American novelist and activist (1867–1951)

Annie Nathan Meyer (February 19, 1867 – September 23, 1951) was an American author, anti-suffragist, and promoter of higher education for women who founded Barnard College. Her sister was activist Maud Nathan and her nephew was author and poet Robert Nathan.

==Early years and education==
She was born in New York City in 1867, the daughter of Annie Augusta Nathan (née Florance) and Robert Weeks Nathan.
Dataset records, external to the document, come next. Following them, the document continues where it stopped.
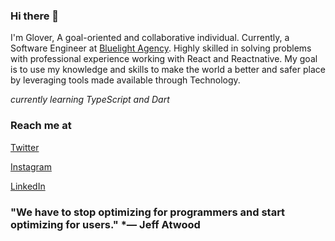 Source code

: ### Hi there 👋

I'm Glover,
A goal-oriented and collaborative individual. Currently, a Software Engineer at [Bluelight Agency](http://bluelight.com.ng/). Highly skilled in solving problems with professional experience working with React and Reactnative.
My goal is to use my knowledge and skills to make the world a better and safer place by leveraging tools made available through Technology.

_currently learning TypeScript and Dart_

### Reach me at
[Twitter](https://twitter.com/_copdev)

[Instagram](https://www.instagram.com/_copdev/)

[LinkedIn](https://www.linkedin.com/in/ola-glover-638755127/)


### "We have to stop optimizing for programmers and start optimizing for users." *— Jeff Atwood
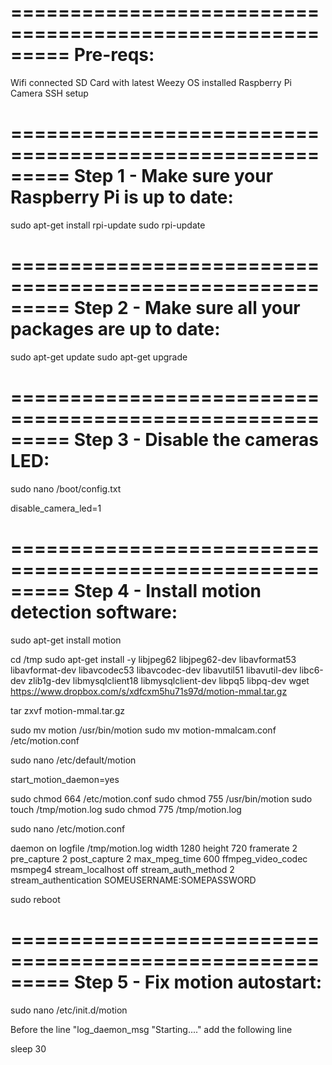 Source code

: =========================================================
Pre-reqs:
=========================================================

Wifi connected
SD Card with latest Weezy OS installed
Raspberry Pi Camera
SSH setup

=========================================================
Step 1 - Make sure your Raspberry Pi is up to date:
=========================================================

sudo apt-get install rpi-update
sudo rpi-update

=========================================================
Step 2 - Make sure all your packages are up to date:
=========================================================

sudo apt-get update
sudo apt-get upgrade

=========================================================
Step 3 - Disable the cameras LED:
=========================================================

sudo nano /boot/config.txt

disable_camera_led=1

=========================================================
Step 4 - Install motion detection software:
=========================================================

sudo apt-get install motion

cd /tmp 
sudo apt-get install -y libjpeg62 libjpeg62-dev libavformat53 libavformat-dev libavcodec53 libavcodec-dev libavutil51 libavutil-dev libc6-dev zlib1g-dev libmysqlclient18 libmysqlclient-dev libpq5 libpq-dev
wget https://www.dropbox.com/s/xdfcxm5hu71s97d/motion-mmal.tar.gz 

tar zxvf motion-mmal.tar.gz  

sudo mv motion /usr/bin/motion
sudo mv motion-mmalcam.conf /etc/motion.conf 

sudo nano /etc/default/motion

start_motion_daemon=yes

sudo chmod 664 /etc/motion.conf
sudo chmod 755 /usr/bin/motion
sudo touch /tmp/motion.log
sudo chmod 775 /tmp/motion.log 

sudo nano /etc/motion.conf  


daemon on
logfile /tmp/motion.log
width 1280
height 720 
framerate 2 
pre_capture 2
post_capture 2 
max_mpeg_time 600 
ffmpeg_video_codec msmpeg4
stream_localhost off
stream_auth_method 2  
stream_authentication SOMEUSERNAME:SOMEPASSWORD 

sudo reboot

=========================================================
Step 5 - Fix motion autostart:
=========================================================

sudo nano /etc/init.d/motion

Before the line "log_daemon_msg "Starting...." add the following line

sleep 30
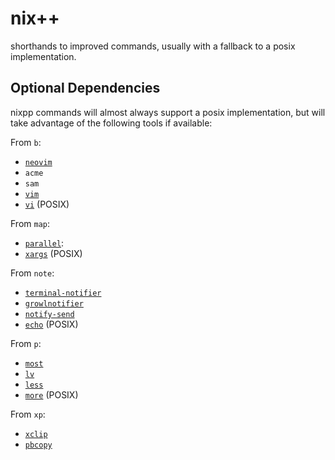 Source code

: # nix++

shorthands to improved commands, usually with a fallback to a posix
implementation.

## Optional Dependencies

nixpp commands will almost always support a posix implementation, but
will take advantage of the following tools if available:

From `b`:

-   [`neovim`](https://neovim.io/)
-   `acme`
-   `sam`
-   [`vim`](http://www.vim.org/)
-   [`vi`](pubs.opengroup.org/onlinepubs/9699919799/utilities/vi.html) (POSIX)

From `map`:

-   [`parallel`](https://savannah.gnu.org/projects/parallel/):
-   [`xargs`](http://pubs.opengroup.org/onlinepubs/9699919799/utilities/xargs.html) (POSIX)

From `note`:

-   [`terminal-notifier`](https://github.com/julienXX/terminal-notifier)
-   [`growlnotifier`](http://growl.info/)
-   [`notify-send`](http://manpages.ubuntu.com/manpages/xenial/en/man1/notify-send.1.html)
-   [`echo`](http://pubs.opengroup.org/onlinepubs/9699919799/utilities/echo.html) (POSIX)

From `p`:

-   [`most`](http://www.jedsoft.org/most/)
-   [`lv`](https://github.com/ttdoda/lv)
-   [`less`](http://www.greenwoodsoftware.com/less/)
-   [`more`](http://pubs.opengroup.org/onlinepubs/9699919799/utilities/more.html) (POSIX)

From `xp`:

-   [`xclip`](https://github.com/astrand/xclip)
-   [`pbcopy`](https://developer.apple.com/legacy/library/documentation/Darwin/Reference/ManPages/man1/pbcopy.1.html)
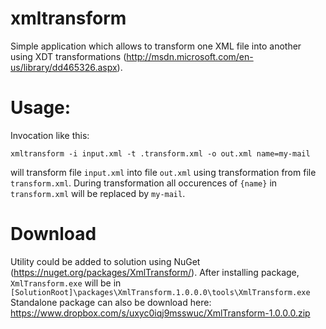 xmltransform
============
Simple application which allows to transform one XML file into another using XDT transformations (http://msdn.microsoft.com/en-us/library/dd465326.aspx).


# Usage:
Invocation like this:

`
xmltransform -i input.xml -t .transform.xml -o out.xml name=my-mail
`

will transform file `input.xml` into file `out.xml` using transformation from file `transform.xml`. During transformation all occurences of `{name}` in `transform.xml` will be replaced by `my-mail`.

# Download
Utility could be added to solution using NuGet (https://nuget.org/packages/XmlTransform/). After installing package, `XmlTransform.exe` will be in `[SolutionRoot]\packages\XmlTransform.1.0.0.0\tools\XmlTransform.exe`
Standalone package can also be download here: https://www.dropbox.com/s/uxyc0iqj9msswuc/XmlTransform-1.0.0.0.zip
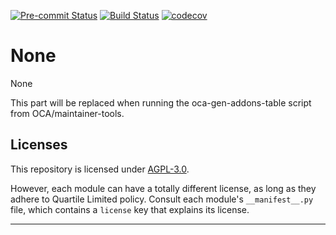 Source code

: 
<!-- /!\ Non OCA Context : Set here the badge of your runbot / runboat instance. -->
[![Pre-commit Status](https://github.com/qrtl/asx-custom/actions/workflows/pre-commit.yml/badge.svg?branch=12.0)](https://github.com/qrtl/asx-custom/actions/workflows/pre-commit.yml?query=branch%3A12.0)
[![Build Status](https://github.com/qrtl/asx-custom/actions/workflows/test.yml/badge.svg?branch=12.0)](https://github.com/qrtl/asx-custom/actions/workflows/test.yml?query=branch%3A12.0)
[![codecov](https://codecov.io/gh/qrtl/asx-custom/branch/12.0/graph/badge.svg)](https://codecov.io/gh/qrtl/asx-custom)
<!-- /!\ Non OCA Context : Set here the badge of your translation instance. -->

<!-- /!\ do not modify above this line -->

# None

None

<!-- /!\ do not modify below this line -->

<!-- prettier-ignore-start -->

[//]: # (addons)

This part will be replaced when running the oca-gen-addons-table script from OCA/maintainer-tools.

[//]: # (end addons)

<!-- prettier-ignore-end -->

## Licenses

This repository is licensed under [AGPL-3.0](LICENSE).

However, each module can have a totally different license, as long as they adhere to Quartile Limited
policy. Consult each module's `__manifest__.py` file, which contains a `license` key
that explains its license.

----
<!-- /!\ Non OCA Context : Set here the full description of your organization. -->
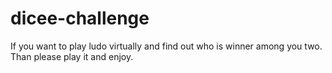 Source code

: # dicee-challenge
If you want to play ludo virtually and find out who is winner among you two. Than please play it and enjoy.

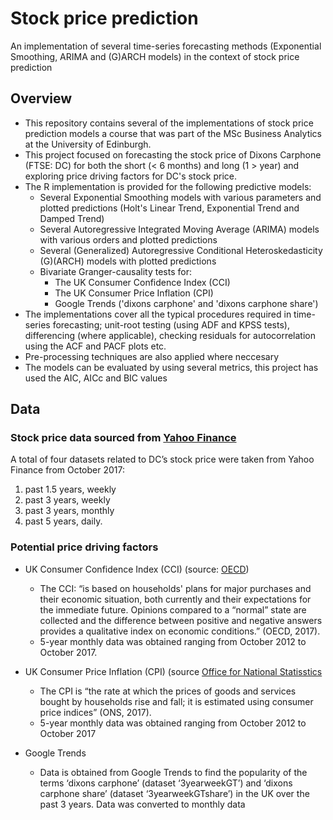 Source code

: # Stock price prediction
An implementation of several time-series forecasting methods (Exponential Smoothing, ARIMA and (G)ARCH models) in the context of stock price prediction

## Overview

- This repository contains several of the implementations of stock price prediction models a course that was part of the MSc Business Analytics at the University of Edinburgh. 
- This project focused on forecasting the stock price of Dixons Carphone (FTSE: DC) for both the short (< 6 months) and long (1 > year) and exploring price driving factors for DC's stock price. 
- The R implementation is provided for the following predictive models:
  - Several Exponential Smoothing models with various parameters and plotted predictions (Holt's Linear Trend, Exponential Trend and Damped Trend)
  - Several Autoregressive Integrated Moving Average (ARIMA) models with various orders and plotted predictions
  - Several (Generalized) Autoregressive Conditional Heteroskedasticity (G)(ARCH) models with plotted predictions
  - Bivariate Granger-causality tests for:
    - The UK Consumer Confidence Index (CCI)
    - The UK Consumer Price Inflation (CPI)
    - Google Trends ('dixons carphone' and 'dixons carphone share')
- The implementations cover all the typical procedures required in time-series forecasting; unit-root testing (using ADF and KPSS tests), differencing (where applicable), checking residuals for autocorrelation using the ACF and PACF plots etc.
- Pre-processing techniques are also applied where neccesary
- The models can be evaluated by using several metrics, this project has used the AIC, AICc and BIC values

## Data

### Stock price data sourced from [Yahoo Finance](https://finance.yahoo.com/quote/DC.L)
A total of four datasets related to DC’s stock price were taken from Yahoo Finance from October 2017:
1. past 1.5 years, weekly
2. past 3 years, weekly
3. past 3 years, monthly 
4. past 5 years, daily.

### Potential price driving factors
- UK Consumer Confidence Index (CCI) (source: [OECD](https://data.oecd.org/leadind/consumer-confidence-index-cci.htm))
    - The CCI: “is based on households' plans for major purchases and their economic situation, both currently and their expectations for the immediate future. Opinions compared to a “normal” state are collected and the difference between positive and negative answers provides a qualitative index on economic conditions.” (OECD, 2017).
    - 5-year monthly data was obtained ranging from October 2012 to October 2017.

- UK Consumer Price Inflation (CPI) (source [Office for National Statisstics](https://www.ons.gov.uk/economy/inflationandpriceindices/methodologies/consumerpriceinflationincludesall3indicescpihcpiandrpiqmi)
    - The CPI is “the rate at which the prices of goods and services bought by households rise and fall; it is estimated using consumer price indices” (ONS, 2017).
    - 5-year monthly data was obtained ranging from October 2012 to October 2017

- Google Trends
    - Data is obtained from Google Trends to find the popularity of the terms ‘dixons carphone’ (dataset ‘3yearweekGT’) and ‘dixons carphone share’ (dataset ‘3yearweekGTshare’) in the UK over the past 3 years. Data was converted to monthly data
The Nathans are one of America's colonial-era Sephardic families living in Manhattan who had fled the religious restrictions in their native Spain and Portugal during the fifteenth century. Her great-grandfather was Gershom Seixas, the rabbi leading a prominent synagogue in colonial Manhattan who also suffered repression when he refused to follow the religious dictates of the British. Later, he would assist at the inauguration of George Washington.

During childhood, Meyer encountered many hardships as the Crash of 1873 damaged the financial status of her parents. Since she was withheld from public school by her mother's request, Meyer was self-educated and claimed to have read all of the works of Charles Dickens by the age of seven. In 1875, the family moved from New York to Green Bay, Wisconsin for greater employment opportunities.

Meyer later focused her studies carefully in order to enroll in the newly established Columbia College Collegiate Course for Women in 1885 at the all-male Columbia College in Manhattan. It was a program that allowed women to sit for examinations for all undergraduate degrees although they were not allowed to attend the lectures preparing its students for the examinations. The course did not recognize women participants as fully enrolled Columbia students because at the time, officially, the college did not enroll women.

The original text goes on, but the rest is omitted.